Na primeira noite em que Mel voltou do hospital para casa, coloquei um alarme no telefone para acordar a cada duas horas para ter certeza de que ela estava bem. Ninguém me pediu para fazer isso. Não era esperado. Nenhum médico me disse para fazer isso. Mas eu cheguei tão perto de perdê-la, e ela estava tão doente, que o pensamento de que as coisas piorassem durante a noite – e eu dormir durante isso – parecia quase tão aterrorizante quanto na primeira noite que ela passou na UTI unidade.

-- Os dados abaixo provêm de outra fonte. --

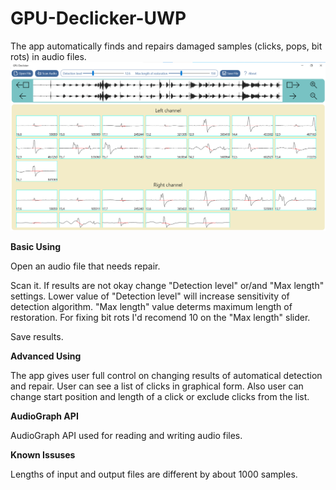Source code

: # GPU-Declicker-UWP
The app automatically finds and repairs damaged samples (clicks, pops, bit rots) in audio files. 
![Alt text](/2020-06-24.png?raw=true "GPU-Declicker-UWP")

<b>Basic Using</b>

Open an audio file that needs repair.

Scan it. If results are not okay change "Detection level" or/and "Max length" settings. Lower value of "Detection level" will increase sensitivity of detection algorithm. "Max length" value determs maximum length of restoration. For fixing bit rots I'd recomend 10 on the "Max length" slider.

Save results.

<b>Advanced Using</b>

The app gives user full control on changing results of automatical detection and repair. User can see a list of clicks in graphical form. Also user can change start position and length of a click or exclude clicks from the list.

<b>AudioGraph API</b>

AudioGraph API used for reading and writing audio files. 

<b>Known Issuses</b>

Lengths of input and output files are different by about 1000 samples.
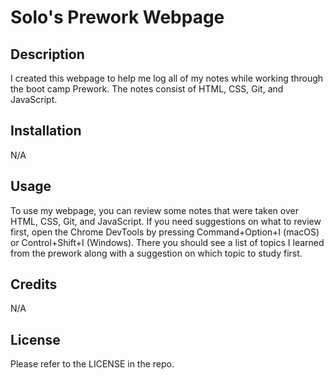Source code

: # Solo's Prework Webpage

## Description

I created this webpage to help me log all of my notes while working through the boot camp Prework. The notes consist of HTML, CSS, Git, and JavaScript.

## Installation

N/A

## Usage

To use my webpage, you can review some notes that were taken over HTML, CSS, Git, and JavaScript. If you need suggestions on what to review first, open the Chrome DevTools by pressing Command+Option+I (macOS) or Control+Shift+I (Windows). There you should see a list of topics I learned from the prework along with a suggestion on which topic to study first.

## Credits

N/A

## License

Please refer to the LICENSE in the repo.

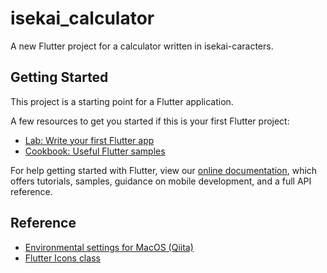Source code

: # isekai_calculator

A new Flutter project for a calculator written in isekai-caracters.

## Getting Started

This project is a starting point for a Flutter application.

A few resources to get you started if this is your first Flutter project:

- [Lab: Write your first Flutter app](https://flutter.dev/docs/get-started/codelab)
- [Cookbook: Useful Flutter samples](https://flutter.dev/docs/cookbook)

For help getting started with Flutter, view our
[online documentation](https://flutter.dev/docs), which offers tutorials,
samples, guidance on mobile development, and a full API reference.

## Reference
- [Environmental settings for MacOS (Qiita)](https://qiita.com/oekazuma/items/92e9bae4268fea107efa)
- [Flutter Icons class](https://api.flutter.dev/flutter/material/Icons-class.html)
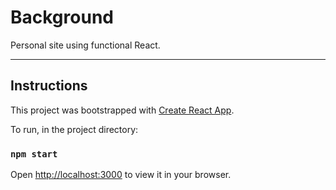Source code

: # Background

Personal site using functional React.

----

## Instructions

This project was bootstrapped with [Create React App](https://github.com/facebook/create-react-app).

To run, in the project directory:

### `npm start`

Open [http://localhost:3000](http://localhost:3000) to view it in your browser.

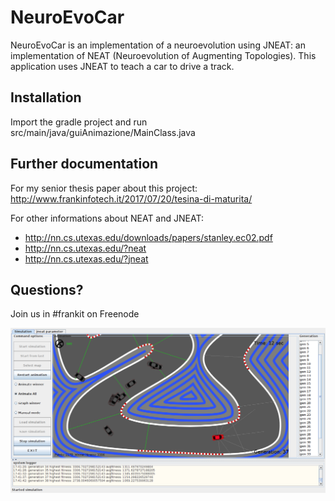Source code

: # NeuroEvoCar
NeuroEvoCar is an implementation of a neuroevolution using JNEAT: an implementation
of NEAT (Neuroevolution of Augmenting Topologies). This application uses JNEAT to 
teach a car to drive a track.

## Installation
Import the gradle project and run src/main/java/guiAnimazione/MainClass.java

## Further documentation
For my senior thesis paper about this project:
http://www.frankinfotech.it/2017/07/20/tesina-di-maturita/

For other informations about NEAT and JNEAT: 
* http://nn.cs.utexas.edu/downloads/papers/stanley.ec02.pdf
* http://nn.cs.utexas.edu/?neat
* http://nn.cs.utexas.edu/?jneat

## Questions?
Join us in #frankit on Freenode

![alt text](https://github.com/frankplus/NeuroEvoCar/blob/master/Screenshot.png "Screenshot")
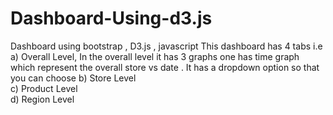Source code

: # Dashboard-Using-d3.js
Dashboard using bootstrap , D3.js , javascript  This dashboard has 4 tabs i.e    a) Overall Level,    In the overall level it has 3 graphs one has time graph which represent the overall store vs date . It has a dropdown option  so that you can choose    b) Store Level <br>  c) Product Level <br>   d) Region Level <br>   
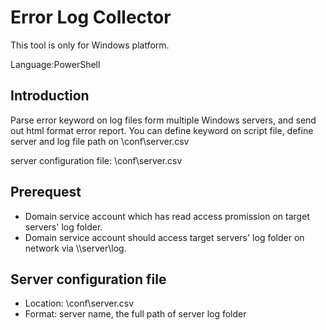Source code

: # Error Log Collector 
This tool is only for Windows platform.

Language:PowerShell

##  Introduction
Parse error keyword on log files form multiple Windows servers, and send out html format error report.
You can define keyword on script file, define server and log file path on \conf\server.csv

server configuration file: \conf\server.csv

## Prerequest
- Domain service account which has read access promission on target servers' log folder.
- Domain service account should access target servers' log folder on network via \\\server\\log.

## Server configuration file
- Location: \conf\server.csv
- Format: server name, the full path of server log folder
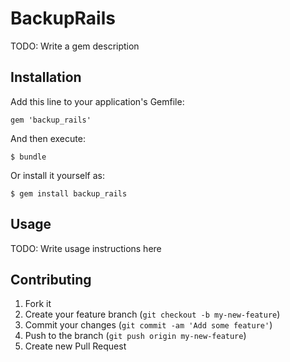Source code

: # BackupRails

TODO: Write a gem description

## Installation

Add this line to your application's Gemfile:

    gem 'backup_rails'

And then execute:

    $ bundle

Or install it yourself as:

    $ gem install backup_rails

## Usage

TODO: Write usage instructions here

## Contributing

1. Fork it
2. Create your feature branch (`git checkout -b my-new-feature`)
3. Commit your changes (`git commit -am 'Add some feature'`)
4. Push to the branch (`git push origin my-new-feature`)
5. Create new Pull Request
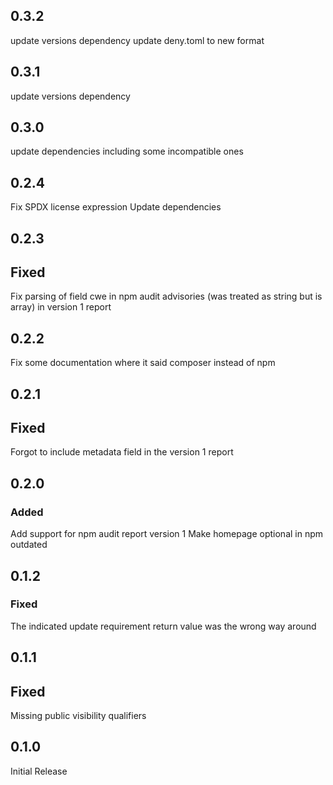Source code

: ## 0.3.2

update versions dependency
update deny.toml to new format

## 0.3.1

update versions dependency

## 0.3.0

update dependencies including some incompatible ones

## 0.2.4

Fix SPDX license expression
Update dependencies

## 0.2.3

## Fixed

Fix parsing of field cwe in npm audit advisories (was treated as string but is array)
in version 1 report

## 0.2.2

Fix some documentation where it said composer instead of npm

## 0.2.1

## Fixed

Forgot to include metadata field in the version 1 report

## 0.2.0

### Added

Add support for npm audit report version 1
Make homepage optional in npm outdated

## 0.1.2

### Fixed

The indicated update requirement return value was the wrong way around

## 0.1.1

## Fixed

Missing public visibility qualifiers

## 0.1.0

Initial Release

Ela ficou no hospital por três semanas. Ela pegou pneumonia e se transformou em choque séptico. O hospital deu a ela três testes COVID; todos deram negativo. Eles a testaram para todo o resto imaginável, e finalmente foi determinado que ela tinha um vírus para o qual eles não têm um teste. Tudo correu mal – muito mal. Ficou séptico, sua pressão arterial caiu e, a certa altura, fomos informados de que, se tivéssemos esperado mais uma hora para levá-la ao hospital, ela teria morrido.

Como ela estava no hospital, a cada dia dando dois passos para frente em sua recuperação e depois um passo para trás, tudo que eu conseguia pensar era em levá-la para casa. E agora que ela está em casa, tudo que posso fazer é temer que ela possa, a qualquer momento, ter que voltar.

Talvez seja minha ansiedade, ou talvez seja apenas a realidade de viver uma situação muito assustadora com seu cônjuge, mas levantar a cada duas horas para ver minha esposa me deu uma sensação de conforto que eu não esperava.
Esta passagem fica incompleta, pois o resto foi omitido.